▶ WHAT THE EXERCISE ASKS:
I'd ask you to write out the lines below exactly, with no images.

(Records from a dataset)
((

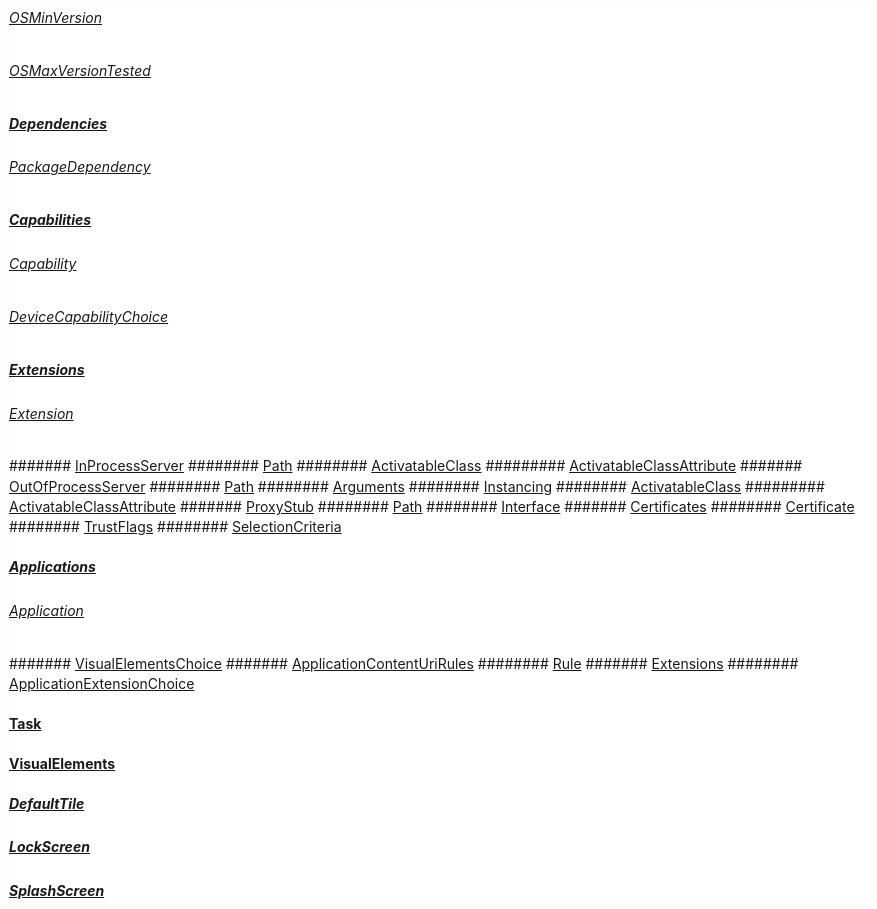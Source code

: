 ###### [OSMinVersion](appxpackage/appxmanifestschema2010-v2/element-osminversion.md)
###### [OSMaxVersionTested](appxpackage/appxmanifestschema2010-v2/element-osmaxversiontested.md)
##### [Dependencies](appxpackage/appxmanifestschema2010-v2/element-dependencies.md)
###### [PackageDependency](appxpackage/appxmanifestschema2010-v2/element-packagedependency.md)
##### [Capabilities](appxpackage/appxmanifestschema2010-v2/element-capabilities.md)
###### [Capability](appxpackage/appxmanifestschema2010-v2/element-capability.md)
###### [DeviceCapabilityChoice](appxpackage/appxmanifestschema2010-v2/element-devicecapabilitychoice.md)
##### [Extensions](appxpackage/appxmanifestschema2010-v2/element-extensions.md)
###### [Extension](appxpackage/appxmanifestschema2010-v2/element-1-extension.md)
####### [InProcessServer](appxpackage/appxmanifestschema2010-v2/element-inprocessserver.md)
######## [Path](appxpackage/appxmanifestschema2010-v2/element-path.md)
######## [ActivatableClass](appxpackage/appxmanifestschema2010-v2/element-activatableclass.md)
######### [ActivatableClassAttribute](appxpackage/appxmanifestschema2010-v2/element-activatableclassattribute.md)
####### [OutOfProcessServer](appxpackage/appxmanifestschema2010-v2/element-outofprocessserver.md)
######## [Path](appxpackage/appxmanifestschema2010-v2/element-1-path.md)
######## [Arguments](appxpackage/appxmanifestschema2010-v2/element-arguments.md)
######## [Instancing](appxpackage/appxmanifestschema2010-v2/element-instancing.md)
######## [ActivatableClass](appxpackage/appxmanifestschema2010-v2/element-1-activatableclass.md)
######### [ActivatableClassAttribute](appxpackage/appxmanifestschema2010-v2/element-1-activatableclassattribute.md)
####### [ProxyStub](appxpackage/appxmanifestschema2010-v2/element-proxystub.md)
######## [Path](appxpackage/appxmanifestschema2010-v2/element-2-path.md)
######## [Interface](appxpackage/appxmanifestschema2010-v2/element-interface.md)
####### [Certificates](appxpackage/appxmanifestschema2010-v2/element-certificates.md)
######## [Certificate](appxpackage/appxmanifestschema2010-v2/element-certificate.md)
######## [TrustFlags](appxpackage/appxmanifestschema2010-v2/element-trustflags.md)
######## [SelectionCriteria](appxpackage/appxmanifestschema2010-v2/element-selectioncriteria.md)
##### [Applications](appxpackage/appxmanifestschema2010-v2/element-applications.md)
###### [Application](appxpackage/appxmanifestschema2010-v2/element-application.md)
####### [VisualElementsChoice](appxpackage/appxmanifestschema2010-v2/element-visualelementschoice.md)
####### [ApplicationContentUriRules](appxpackage/appxmanifestschema2010-v2/element-applicationcontenturirules.md)
######## [Rule](appxpackage/appxmanifestschema2010-v2/element-rule.md)
####### [Extensions](appxpackage/appxmanifestschema2010-v2/element-1-extensions.md)
######## [ApplicationExtensionChoice](appxpackage/appxmanifestschema2010-v2/element-applicationextensionchoice.md)
#### [Task](appxpackage/appxmanifestschema2010-v2/element-task.md)
#### [VisualElements](appxpackage/appxmanifestschema2010-v2/element-visualelements.md)
##### [DefaultTile](appxpackage/appxmanifestschema2010-v2/element-defaulttile.md)
##### [LockScreen](appxpackage/appxmanifestschema2010-v2/element-lockscreen.md)
##### [SplashScreen](appxpackage/appxmanifestschema2010-v2/element-splashscreen.md)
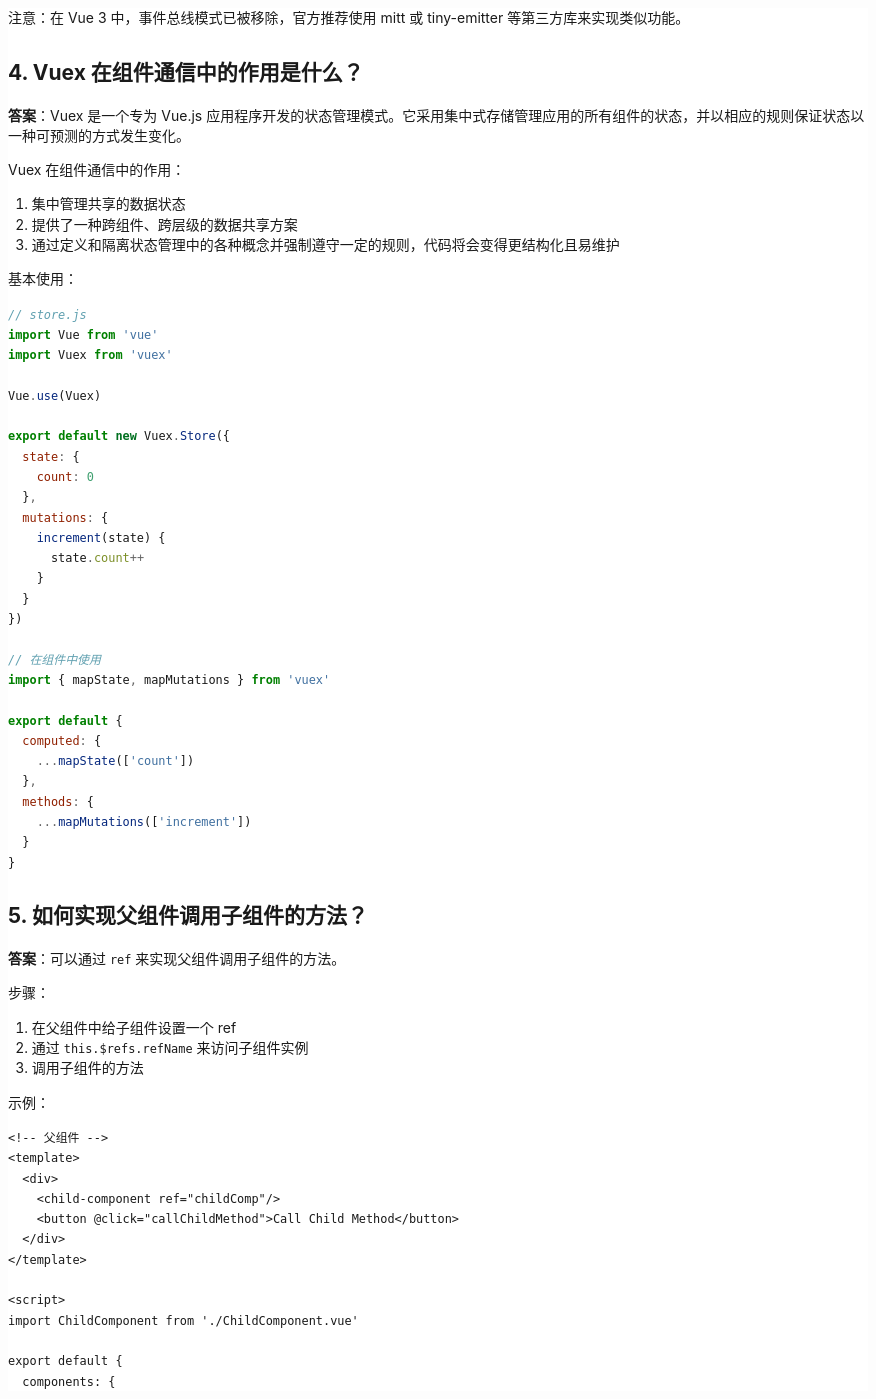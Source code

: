 注意：在 Vue 3 中，事件总线模式已被移除，官方推荐使用 mitt 或 tiny-emitter 等第三方库来实现类似功能。

## 4. Vuex 在组件通信中的作用是什么？
**答案**：Vuex 是一个专为 Vue.js 应用程序开发的状态管理模式。它采用集中式存储管理应用的所有组件的状态，并以相应的规则保证状态以一种可预测的方式发生变化。

Vuex 在组件通信中的作用：
1. 集中管理共享的数据状态
2. 提供了一种跨组件、跨层级的数据共享方案
3. 通过定义和隔离状态管理中的各种概念并强制遵守一定的规则，代码将会变得更结构化且易维护

基本使用：
```javascript
// store.js
import Vue from 'vue'
import Vuex from 'vuex'

Vue.use(Vuex)

export default new Vuex.Store({
  state: {
    count: 0
  },
  mutations: {
    increment(state) {
      state.count++
    }
  }
})

// 在组件中使用
import { mapState, mapMutations } from 'vuex'

export default {
  computed: {
    ...mapState(['count'])
  },
  methods: {
    ...mapMutations(['increment'])
  }
}
```

## 5. 如何实现父组件调用子组件的方法？
**答案**：可以通过 `ref` 来实现父组件调用子组件的方法。

步骤：
1. 在父组件中给子组件设置一个 ref
2. 通过 `this.$refs.refName` 来访问子组件实例
3. 调用子组件的方法

示例：
```vue
<!-- 父组件 -->
<template>
  <div>
    <child-component ref="childComp"/>
    <button @click="callChildMethod">Call Child Method</button>
  </div>
</template>

<script>
import ChildComponent from './ChildComponent.vue'

export default {
  components: {
```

))

▶ RESPONSE BELOW:
Source code

: ###### [OSMinVersion](appxpackage/appxmanifestschema2010-v2/element-osminversion.md)
###### [OSMaxVersionTested](appxpackage/appxmanifestschema2010-v2/element-osmaxversiontested.md)
##### [Dependencies](appxpackage/appxmanifestschema2010-v2/element-dependencies.md)
###### [PackageDependency](appxpackage/appxmanifestschema2010-v2/element-packagedependency.md)
##### [Capabilities](appxpackage/appxmanifestschema2010-v2/element-capabilities.md)
###### [Capability](appxpackage/appxmanifestschema2010-v2/element-capability.md)
###### [DeviceCapabilityChoice](appxpackage/appxmanifestschema2010-v2/element-devicecapabilitychoice.md)
##### [Extensions](appxpackage/appxmanifestschema2010-v2/element-extensions.md)
###### [Extension](appxpackage/appxmanifestschema2010-v2/element-1-extension.md)
####### [InProcessServer](appxpackage/appxmanifestschema2010-v2/element-inprocessserver.md)
######## [Path](appxpackage/appxmanifestschema2010-v2/element-path.md)
######## [ActivatableClass](appxpackage/appxmanifestschema2010-v2/element-activatableclass.md)
######### [ActivatableClassAttribute](appxpackage/appxmanifestschema2010-v2/element-activatableclassattribute.md)
####### [OutOfProcessServer](appxpackage/appxmanifestschema2010-v2/element-outofprocessserver.md)
######## [Path](appxpackage/appxmanifestschema2010-v2/element-1-path.md)
######## [Arguments](appxpackage/appxmanifestschema2010-v2/element-arguments.md)
######## [Instancing](appxpackage/appxmanifestschema2010-v2/element-instancing.md)
######## [ActivatableClass](appxpackage/appxmanifestschema2010-v2/element-1-activatableclass.md)
######### [ActivatableClassAttribute](appxpackage/appxmanifestschema2010-v2/element-1-activatableclassattribute.md)
####### [ProxyStub](appxpackage/appxmanifestschema2010-v2/element-proxystub.md)
######## [Path](appxpackage/appxmanifestschema2010-v2/element-2-path.md)
######## [Interface](appxpackage/appxmanifestschema2010-v2/element-interface.md)
####### [Certificates](appxpackage/appxmanifestschema2010-v2/element-certificates.md)
######## [Certificate](appxpackage/appxmanifestschema2010-v2/element-certificate.md)
######## [TrustFlags](appxpackage/appxmanifestschema2010-v2/element-trustflags.md)
######## [SelectionCriteria](appxpackage/appxmanifestschema2010-v2/element-selectioncriteria.md)
##### [Applications](appxpackage/appxmanifestschema2010-v2/element-applications.md)
###### [Application](appxpackage/appxmanifestschema2010-v2/element-application.md)
####### [VisualElementsChoice](appxpackage/appxmanifestschema2010-v2/element-visualelementschoice.md)
####### [ApplicationContentUriRules](appxpackage/appxmanifestschema2010-v2/element-applicationcontenturirules.md)
######## [Rule](appxpackage/appxmanifestschema2010-v2/element-rule.md)
####### [Extensions](appxpackage/appxmanifestschema2010-v2/element-1-extensions.md)
######## [ApplicationExtensionChoice](appxpackage/appxmanifestschema2010-v2/element-applicationextensionchoice.md)
#### [Task](appxpackage/appxmanifestschema2010-v2/element-task.md)
#### [VisualElements](appxpackage/appxmanifestschema2010-v2/element-visualelements.md)
##### [DefaultTile](appxpackage/appxmanifestschema2010-v2/element-defaulttile.md)
##### [LockScreen](appxpackage/appxmanifestschema2010-v2/element-lockscreen.md)
##### [SplashScreen](appxpackage/appxmanifestschema2010-v2/element-splashscreen.md)
Source code

: 注意：在 Vue 3 中，事件总线模式已被移除，官方推荐使用 mitt 或 tiny-emitter 等第三方库来实现类似功能。

## 4. Vuex 在组件通信中的作用是什么？
**答案**：Vuex 是一个专为 Vue.js 应用程序开发的状态管理模式。它采用集中式存储管理应用的所有组件的状态，并以相应的规则保证状态以一种可预测的方式发生变化。

Vuex 在组件通信中的作用：
1. 集中管理共享的数据状态
2. 提供了一种跨组件、跨层级的数据共享方案
3. 通过定义和隔离状态管理中的各种概念并强制遵守一定的规则，代码将会变得更结构化且易维护

基本使用：
```javascript
// store.js
import Vue from 'vue'
import Vuex from 'vuex'

Vue.use(Vuex)

export default new Vuex.Store({
  state: {
    count: 0
  },
  mutations: {
    increment(state) {
      state.count++
    }
  }
})

// 在组件中使用
import { mapState, mapMutations } from 'vuex'

export default {
  computed: {
    ...mapState(['count'])
  },
  methods: {
    ...mapMutations(['increment'])
  }
}
```

## 5. 如何实现父组件调用子组件的方法？
**答案**：可以通过 `ref` 来实现父组件调用子组件的方法。

步骤：
1. 在父组件中给子组件设置一个 ref
2. 通过 `this.$refs.refName` 来访问子组件实例
3. 调用子组件的方法

示例：
```vue
<!-- 父组件 -->
<template>
  <div>
    <child-component ref="childComp"/>
    <button @click="callChildMethod">Call Child Method</button>
  </div>
</template>

<script>
import ChildComponent from './ChildComponent.vue'

export default {
  components: {
```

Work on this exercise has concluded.